__ACTIVITY__:
Repeat exactly, and only, the lines from the one holding "0031 | wwwuxy" through the last line of the records below.
━━━━━ EXERCISE DATA ━━━━━
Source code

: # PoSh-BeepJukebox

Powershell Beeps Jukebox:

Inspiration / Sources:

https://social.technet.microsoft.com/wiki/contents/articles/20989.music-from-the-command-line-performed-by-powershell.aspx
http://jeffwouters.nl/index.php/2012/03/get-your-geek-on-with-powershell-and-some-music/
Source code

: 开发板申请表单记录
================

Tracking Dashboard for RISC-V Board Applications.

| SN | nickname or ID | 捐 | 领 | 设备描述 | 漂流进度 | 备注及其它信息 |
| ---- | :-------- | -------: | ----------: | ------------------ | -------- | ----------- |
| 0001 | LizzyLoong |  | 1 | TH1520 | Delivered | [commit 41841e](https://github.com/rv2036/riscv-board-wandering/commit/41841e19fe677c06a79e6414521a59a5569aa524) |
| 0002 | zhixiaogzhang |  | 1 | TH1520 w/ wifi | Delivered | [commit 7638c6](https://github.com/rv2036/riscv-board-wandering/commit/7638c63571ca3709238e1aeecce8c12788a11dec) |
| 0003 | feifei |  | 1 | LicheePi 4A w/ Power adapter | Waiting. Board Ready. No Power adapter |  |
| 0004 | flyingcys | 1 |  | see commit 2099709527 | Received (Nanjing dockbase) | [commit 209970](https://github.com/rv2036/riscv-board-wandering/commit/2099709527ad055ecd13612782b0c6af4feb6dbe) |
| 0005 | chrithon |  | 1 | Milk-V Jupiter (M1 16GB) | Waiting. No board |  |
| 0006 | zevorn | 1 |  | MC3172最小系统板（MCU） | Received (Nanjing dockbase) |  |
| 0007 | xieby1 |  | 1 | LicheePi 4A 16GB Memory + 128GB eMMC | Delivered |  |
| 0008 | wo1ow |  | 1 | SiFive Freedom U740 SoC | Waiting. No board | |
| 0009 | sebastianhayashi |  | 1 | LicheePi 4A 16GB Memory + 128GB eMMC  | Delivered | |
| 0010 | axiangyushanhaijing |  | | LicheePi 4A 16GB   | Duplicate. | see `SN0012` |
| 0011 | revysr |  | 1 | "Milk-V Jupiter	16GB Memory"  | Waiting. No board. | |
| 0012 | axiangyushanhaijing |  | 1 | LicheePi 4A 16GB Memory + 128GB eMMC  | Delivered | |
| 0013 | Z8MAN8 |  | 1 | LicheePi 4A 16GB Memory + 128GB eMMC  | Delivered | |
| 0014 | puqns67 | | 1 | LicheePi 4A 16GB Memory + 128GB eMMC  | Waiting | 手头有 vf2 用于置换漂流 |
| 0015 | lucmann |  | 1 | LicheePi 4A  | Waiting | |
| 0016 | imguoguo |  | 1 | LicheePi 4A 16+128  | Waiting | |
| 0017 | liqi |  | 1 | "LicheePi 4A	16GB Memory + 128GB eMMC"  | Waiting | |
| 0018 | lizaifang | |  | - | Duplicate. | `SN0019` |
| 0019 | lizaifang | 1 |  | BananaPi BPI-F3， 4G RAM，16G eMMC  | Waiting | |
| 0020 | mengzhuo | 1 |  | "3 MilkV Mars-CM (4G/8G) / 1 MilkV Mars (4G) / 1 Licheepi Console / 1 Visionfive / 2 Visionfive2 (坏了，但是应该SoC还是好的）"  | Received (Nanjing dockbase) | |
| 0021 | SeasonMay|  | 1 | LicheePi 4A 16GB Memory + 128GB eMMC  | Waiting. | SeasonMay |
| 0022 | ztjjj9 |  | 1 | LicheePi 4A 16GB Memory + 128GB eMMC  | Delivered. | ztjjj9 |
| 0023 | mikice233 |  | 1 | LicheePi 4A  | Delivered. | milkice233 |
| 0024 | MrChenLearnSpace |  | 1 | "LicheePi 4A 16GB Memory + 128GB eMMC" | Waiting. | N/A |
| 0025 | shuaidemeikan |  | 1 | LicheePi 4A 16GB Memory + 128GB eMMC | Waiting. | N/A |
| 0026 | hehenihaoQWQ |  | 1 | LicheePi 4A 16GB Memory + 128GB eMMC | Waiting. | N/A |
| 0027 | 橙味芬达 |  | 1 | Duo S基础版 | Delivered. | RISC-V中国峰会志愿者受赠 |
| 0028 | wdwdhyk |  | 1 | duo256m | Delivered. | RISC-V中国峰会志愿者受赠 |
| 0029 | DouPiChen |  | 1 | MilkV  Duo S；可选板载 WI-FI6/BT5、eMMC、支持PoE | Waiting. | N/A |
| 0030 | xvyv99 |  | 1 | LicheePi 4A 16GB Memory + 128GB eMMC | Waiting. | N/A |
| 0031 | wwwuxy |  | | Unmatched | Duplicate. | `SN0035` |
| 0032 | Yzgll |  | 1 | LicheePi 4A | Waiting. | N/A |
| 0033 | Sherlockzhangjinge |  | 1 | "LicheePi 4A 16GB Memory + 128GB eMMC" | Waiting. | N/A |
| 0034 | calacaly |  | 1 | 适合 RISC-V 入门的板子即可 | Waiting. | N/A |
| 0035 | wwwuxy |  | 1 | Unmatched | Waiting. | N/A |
━━━━━
__EXERCISE OUTPUT__:
| 0031 | wwwuxy |  | | Unmatched | Duplicate. | `SN0035` |
| 0032 | Yzgll |  | 1 | LicheePi 4A | Waiting. | N/A |
| 0033 | Sherlockzhangjinge |  | 1 | "LicheePi 4A 16GB Memory + 128GB eMMC" | Waiting. | N/A |
| 0034 | calacaly |  | 1 | 适合 RISC-V 入门的板子即可 | Waiting. | N/A |
| 0035 | wwwuxy |  | 1 | Unmatched | Waiting. | N/A |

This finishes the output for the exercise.